→ **PROBLEM**:
Filter the data for lines with the word "Descriptor" and copy those lines.

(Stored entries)
....................

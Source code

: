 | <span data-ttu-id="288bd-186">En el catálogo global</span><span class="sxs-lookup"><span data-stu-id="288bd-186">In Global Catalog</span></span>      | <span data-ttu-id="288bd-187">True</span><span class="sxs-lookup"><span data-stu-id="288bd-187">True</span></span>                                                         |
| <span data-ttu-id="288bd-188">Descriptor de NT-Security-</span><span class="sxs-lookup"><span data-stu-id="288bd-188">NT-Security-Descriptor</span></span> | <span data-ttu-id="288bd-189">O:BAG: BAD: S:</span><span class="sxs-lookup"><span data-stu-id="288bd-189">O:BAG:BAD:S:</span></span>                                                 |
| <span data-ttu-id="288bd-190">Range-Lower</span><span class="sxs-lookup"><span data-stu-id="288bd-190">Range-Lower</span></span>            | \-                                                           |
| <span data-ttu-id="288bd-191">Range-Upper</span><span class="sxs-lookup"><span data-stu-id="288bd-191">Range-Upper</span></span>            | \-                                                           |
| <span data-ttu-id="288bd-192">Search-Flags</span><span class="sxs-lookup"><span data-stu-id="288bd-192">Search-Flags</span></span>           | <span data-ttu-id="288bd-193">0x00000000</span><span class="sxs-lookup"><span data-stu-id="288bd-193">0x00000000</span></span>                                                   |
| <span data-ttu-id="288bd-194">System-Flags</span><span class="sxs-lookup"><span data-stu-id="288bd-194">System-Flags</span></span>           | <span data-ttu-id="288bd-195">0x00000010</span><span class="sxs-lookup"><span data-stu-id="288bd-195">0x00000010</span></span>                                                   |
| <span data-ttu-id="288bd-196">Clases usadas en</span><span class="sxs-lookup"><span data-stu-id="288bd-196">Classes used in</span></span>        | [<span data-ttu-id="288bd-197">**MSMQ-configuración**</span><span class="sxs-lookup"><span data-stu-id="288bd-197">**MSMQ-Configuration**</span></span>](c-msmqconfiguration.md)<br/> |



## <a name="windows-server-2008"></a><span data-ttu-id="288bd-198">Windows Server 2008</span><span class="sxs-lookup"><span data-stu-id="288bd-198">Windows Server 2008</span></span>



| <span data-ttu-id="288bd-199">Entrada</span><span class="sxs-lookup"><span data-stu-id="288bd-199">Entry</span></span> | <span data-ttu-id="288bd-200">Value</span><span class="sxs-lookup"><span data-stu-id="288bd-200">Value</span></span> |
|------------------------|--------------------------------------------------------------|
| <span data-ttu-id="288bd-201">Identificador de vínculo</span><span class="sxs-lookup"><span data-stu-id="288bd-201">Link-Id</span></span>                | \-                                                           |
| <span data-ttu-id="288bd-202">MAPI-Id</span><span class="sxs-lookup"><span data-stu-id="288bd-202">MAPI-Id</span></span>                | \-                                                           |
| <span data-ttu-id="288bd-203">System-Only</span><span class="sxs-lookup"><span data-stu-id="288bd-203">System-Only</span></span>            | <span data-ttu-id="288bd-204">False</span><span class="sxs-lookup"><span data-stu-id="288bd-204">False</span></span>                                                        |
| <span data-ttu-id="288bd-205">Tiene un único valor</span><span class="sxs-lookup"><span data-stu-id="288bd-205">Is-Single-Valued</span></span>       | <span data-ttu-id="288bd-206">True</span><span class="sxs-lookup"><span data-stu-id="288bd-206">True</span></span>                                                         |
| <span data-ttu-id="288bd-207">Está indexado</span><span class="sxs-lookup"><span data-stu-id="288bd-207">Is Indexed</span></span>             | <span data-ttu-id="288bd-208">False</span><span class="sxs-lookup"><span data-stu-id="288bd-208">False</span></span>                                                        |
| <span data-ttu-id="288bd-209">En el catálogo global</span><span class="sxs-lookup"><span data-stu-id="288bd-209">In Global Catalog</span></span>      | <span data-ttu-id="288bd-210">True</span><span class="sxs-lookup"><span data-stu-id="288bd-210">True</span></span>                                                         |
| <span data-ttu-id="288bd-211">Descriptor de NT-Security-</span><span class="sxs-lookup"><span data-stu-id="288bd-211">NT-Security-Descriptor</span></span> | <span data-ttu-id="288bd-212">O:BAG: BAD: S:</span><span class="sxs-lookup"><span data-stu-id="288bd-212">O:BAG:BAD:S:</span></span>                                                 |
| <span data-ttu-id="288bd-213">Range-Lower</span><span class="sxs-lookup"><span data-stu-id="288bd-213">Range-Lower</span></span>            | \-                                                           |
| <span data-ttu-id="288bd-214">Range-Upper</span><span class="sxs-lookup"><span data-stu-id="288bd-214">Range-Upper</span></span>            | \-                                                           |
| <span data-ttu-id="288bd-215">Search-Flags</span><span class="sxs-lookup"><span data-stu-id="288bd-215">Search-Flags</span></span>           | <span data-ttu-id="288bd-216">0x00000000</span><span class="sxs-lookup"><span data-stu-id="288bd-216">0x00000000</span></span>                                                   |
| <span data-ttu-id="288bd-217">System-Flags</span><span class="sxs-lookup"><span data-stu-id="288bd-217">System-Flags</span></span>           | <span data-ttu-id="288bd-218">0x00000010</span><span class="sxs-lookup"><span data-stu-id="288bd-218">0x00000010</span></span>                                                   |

....................

→ **OUTPUT FOR THIS EXERCISE**:
| <span data-ttu-id="288bd-188">Descriptor de NT-Security-</span><span class="sxs-lookup"><span data-stu-id="288bd-188">NT-Security-Descriptor</span></span> | <span data-ttu-id="288bd-189">O:BAG: BAD: S:</span><span class="sxs-lookup"><span data-stu-id="288bd-189">O:BAG:BAD:S:</span></span>                                                 |
| <span data-ttu-id="288bd-211">Descriptor de NT-Security-</span><span class="sxs-lookup"><span data-stu-id="288bd-211">NT-Security-Descriptor</span></span> | <span data-ttu-id="288bd-212">O:BAG: BAD: S:</span><span class="sxs-lookup"><span data-stu-id="288bd-212">O:BAG:BAD:S:</span></span>                                                 |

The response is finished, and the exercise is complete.